* [WORK ITEM]
If a line below contains the word "data", count it. Please give the total and nothing else.

____ PROVIDED RECORDS

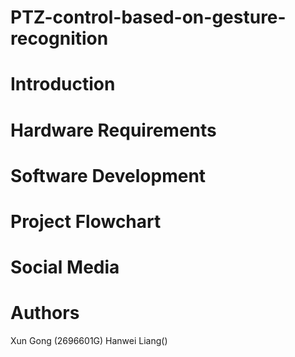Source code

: # PTZ-control-based-on-gesture-recognition
# Introduction
# Hardware Requirements
# Software Development
# Project Flowchart
# Social Media
# Authors
Xun Gong (2696601G)  Hanwei Liang()
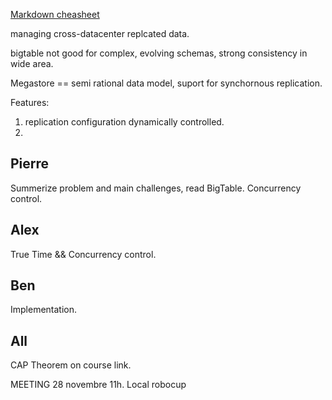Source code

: [Markdown cheasheet](https://github.com/adam-p/markdown-here/wiki/Markdown-Cheatsheet)


managing cross-datacenter replcated data.

bigtable not good for complex, evolving schemas, strong consistency in wide area. 

Megastore == semi rational data model, suport for synchornous replication. 

Features:
 1. replication configuration dynamically controlled.
 2.


## Pierre

Summerize problem and main challenges, read BigTable. Concurrency control.

## Alex

True Time && Concurrency control.

## Ben

Implementation.

## All

CAP Theorem on course link.


MEETING 28 novembre 11h. Local robocup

________

* [REPLY TO THE TASK]
2